- **YOUR INSTRUCTIONS**:
Go line by line through the entries and show those that hold the string "messaging".

- **DATA SUPPLIED**:
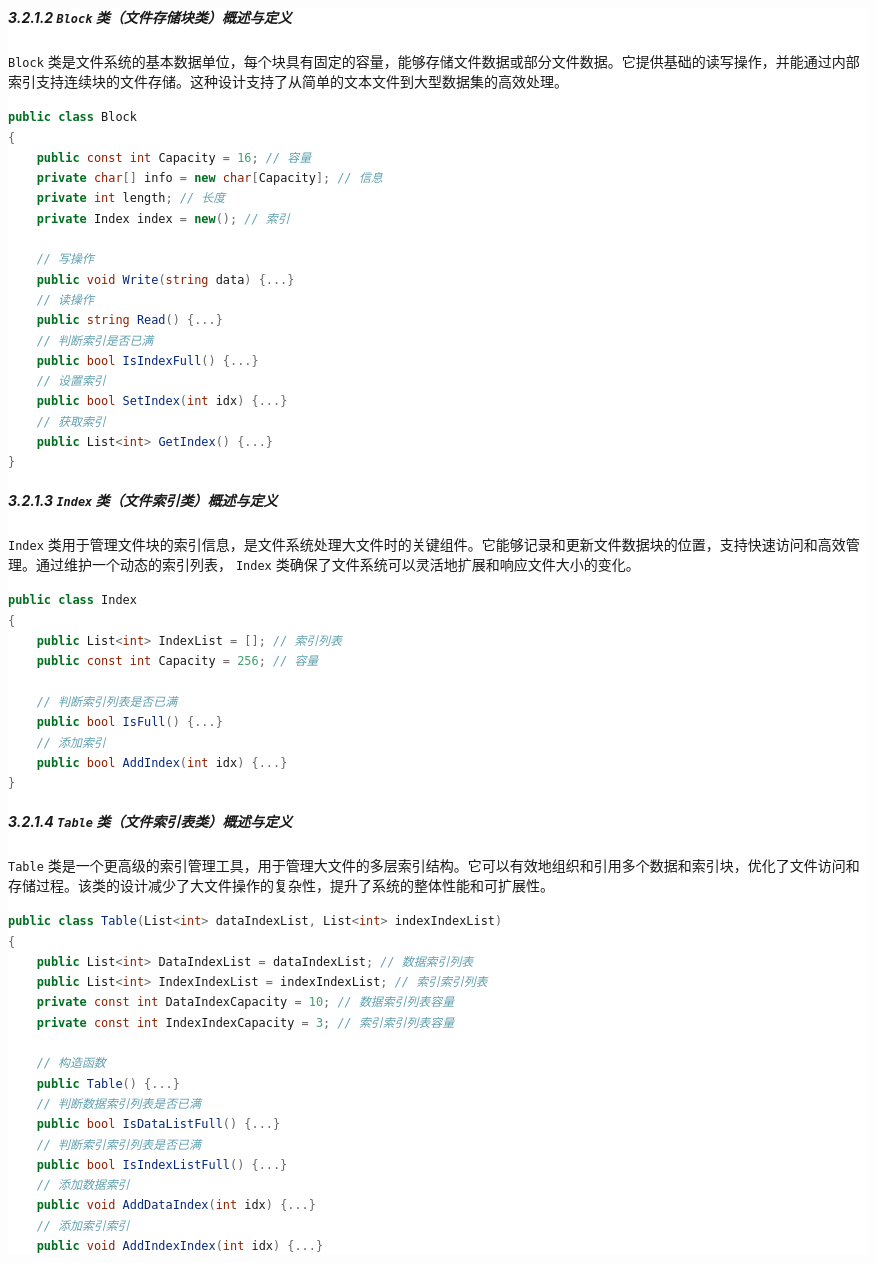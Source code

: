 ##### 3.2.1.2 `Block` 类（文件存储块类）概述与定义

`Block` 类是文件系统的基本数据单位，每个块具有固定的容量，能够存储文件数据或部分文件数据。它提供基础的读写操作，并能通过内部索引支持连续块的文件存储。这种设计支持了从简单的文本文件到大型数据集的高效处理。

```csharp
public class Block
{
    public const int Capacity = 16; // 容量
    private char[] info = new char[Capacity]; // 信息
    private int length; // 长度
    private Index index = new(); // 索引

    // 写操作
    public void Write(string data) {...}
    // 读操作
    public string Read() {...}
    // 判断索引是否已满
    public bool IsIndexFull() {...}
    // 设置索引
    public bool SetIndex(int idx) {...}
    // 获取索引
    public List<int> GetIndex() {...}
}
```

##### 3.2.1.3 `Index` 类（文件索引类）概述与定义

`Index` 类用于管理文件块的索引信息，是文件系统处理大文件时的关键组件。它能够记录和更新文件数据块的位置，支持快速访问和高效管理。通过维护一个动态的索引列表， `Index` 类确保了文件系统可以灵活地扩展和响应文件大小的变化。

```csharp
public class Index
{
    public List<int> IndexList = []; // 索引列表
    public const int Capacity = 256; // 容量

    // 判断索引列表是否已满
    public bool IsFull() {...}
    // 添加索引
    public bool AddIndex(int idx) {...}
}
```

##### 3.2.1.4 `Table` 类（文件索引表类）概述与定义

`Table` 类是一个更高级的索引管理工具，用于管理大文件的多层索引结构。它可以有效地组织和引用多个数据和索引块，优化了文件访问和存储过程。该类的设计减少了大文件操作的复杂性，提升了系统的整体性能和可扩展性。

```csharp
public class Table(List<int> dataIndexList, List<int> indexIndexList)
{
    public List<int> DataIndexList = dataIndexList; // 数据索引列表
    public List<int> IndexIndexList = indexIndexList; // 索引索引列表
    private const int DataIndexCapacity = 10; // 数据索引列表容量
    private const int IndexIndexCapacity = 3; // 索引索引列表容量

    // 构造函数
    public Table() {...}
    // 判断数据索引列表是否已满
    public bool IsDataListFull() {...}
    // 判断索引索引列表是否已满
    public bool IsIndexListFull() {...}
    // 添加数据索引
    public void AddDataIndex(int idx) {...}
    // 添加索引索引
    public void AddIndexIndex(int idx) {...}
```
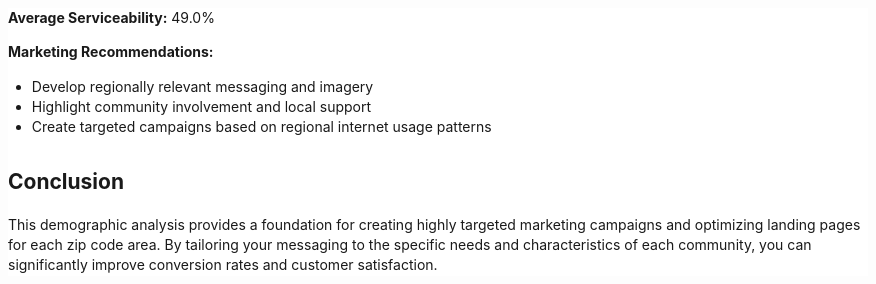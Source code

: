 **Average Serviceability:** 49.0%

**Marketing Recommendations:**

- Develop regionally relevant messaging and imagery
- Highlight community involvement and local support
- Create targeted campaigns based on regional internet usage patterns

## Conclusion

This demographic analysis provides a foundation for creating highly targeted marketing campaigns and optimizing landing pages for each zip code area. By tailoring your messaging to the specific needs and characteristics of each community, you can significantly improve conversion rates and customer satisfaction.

- **WORKED SOLUTION**:
- Develop regionally relevant messaging and imagery
This demographic analysis provides a foundation for creating highly targeted marketing campaigns and optimizing landing pages for each zip code area. By tailoring your messaging to the specific needs and characteristics of each community, you can significantly improve conversion rates and customer satisfaction.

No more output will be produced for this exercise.